Perante tal prodígio, de que resta ao símbolo que não seja exaurido pela perfeição autoevidente da poesia? Bem, algumas coisas, ou talvez somente uma, da mais elevada importância. Primeiro valeria dizer que o símbolo é o que torna possível que todos estes objetos, dotados de infinita complexidade interior (e muitas vezes exterior) possam ser contemplados com valor de verdade, com sujeito e predicado. O símbolo é o que permite que um objeto mítico e poético possa ser entendido em sua geralidade, e não como a soma das partes, ou mesmo como a subtração. Sejam os números, o Zodíaco ou os próprios astros, o símbolo descende do reino do imperecível. Quando aplicado à realidade perecível, é capaz de julgar-lhe de acordo com suas propriedades enquanto ser. Se a poética é o domínio da expressão das hipóteses, estas hipóteses, quando desenvolvidas e, por fim, exauridas, assumem um valor próprio de existência que excede a soma de suas partes, ou seja, excedem o valor que um texto possa assumir enquanto um auxílio moral ou enquanto uma ficção inebriante.

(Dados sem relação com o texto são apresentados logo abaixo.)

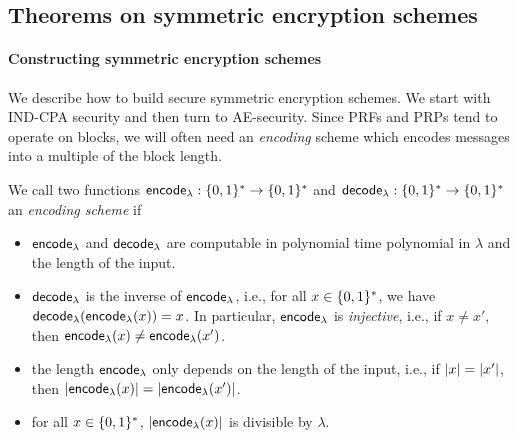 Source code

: \subsection{Theorems on symmetric encryption schemes}
\paragraph{Constructing symmetric encryption schemes}
We describe how to build secure symmetric encryption schemes. We start with IND-CPA security
and then turn to AE-security. Since PRFs and PRPs tend to operate on blocks, we will often
need an \emph{encoding} scheme which encodes messages into a multiple of the block length.
\begin{definition}
We call two functions $\mathsf{encode}_\lambda:\{0,1\}^*\rightarrow\{0,1\}^*$ and $\mathsf{decode}_\lambda:\{0,1\}^*\rightarrow\{0,1\}^*$
an \emph{encoding scheme} if
\begin{itemize}
\item $\mathsf{encode}_\lambda$ and $\mathsf{decode}_\lambda$ are computable in polynomial time polynomial in $\lambda$ and the length of the input.
\item $\mathsf{decode}_\lambda$ is the inverse of $\mathsf{encode}_\lambda$, i.e., for all $x\in\{0,1\}^*$, we have
      $\mathsf{decode}_\lambda(\mathsf{encode}_\lambda(x))=x$. In particular, $\mathsf{encode}_\lambda$ is \emph{injective}, i.e., if $x\neq x'$, then $\mathsf{encode}_\lambda(x)\neq\mathsf{encode}_\lambda(x')$.
\item the length $\mathsf{encode}_\lambda$ only depends on the length of the input, i.e., if $\left\lvert x\right\rvert=\left\lvert x'\right\rvert$, then 
$\left\lvert\mathsf{encode}_\lambda(x)\right\rvert=\left\lvert\mathsf{encode}_\lambda(x')\right\rvert$.
\item for all $x\in\{0,1\}^*$, $\left\lvert\mathsf{encode}_\lambda(x)\right\rvert$ is divisible by $\lambda$.
\end{itemize}
\end{definition}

Quando os medievais pegavam um texto da literatura romana, não aplicavam sobre este um valor subtraído ou dividido; buscavam exauri-lo. Buscavam observá-lo até mesmo com intempestiva crença de que tudo que havia sido dito naquele texto pudesse ser verdadeiro. A busca pelo significado mais profundo de um texto era a norma, não a exceção. Nasce como produto dessa busca pela síntese entre o micro e o macrocosmo, entre o imperecível e o perecível, o Convivio de Dante, no qual o poeta articula os níveis de interpretação de uma obra "ficcional", a saber, Literal, Alegórico, Moral e Anagógico. A articulação desses níveis se dá justamente por uma investigação do valor de verdade que um texto poético possui. Chamar-lhe de ficção seria descabido; chamar-lhe de texto sagrado seria ainda pior. Seria acertado, porém, partir da premissa de que um texto não é apenas um texto, assim como a palavra não é só um grupo de letras, nem uma frase um conjunto de palavras, e que as alegorias de um texto expressam, junto a suas implicações morais, a modulação consciente na mente de quem o lê de que há um valor existencial naquele objeto. Se o mito dá os primeiros contornos da matéria-prima e o poeta extrai dela a possibilidade de inteligir a realidade por meio das formas, o símbolo expressa o valor de verdade que todo homem sobre a face da terra deve ser capaz de ver, em qualquer lugar, sob qualquer disfarce, pois é no símbolo que somos capazes de inferir o essencial, que somos capazes de tensionar a realidade para que ela vá além das aparências, das ilusões e de tudo aquilo que se intrometa no caminho do homem até o centro da criação, expresso neste breve relato como o essencial por detrás de todos os frutos sinceros da cultura humana.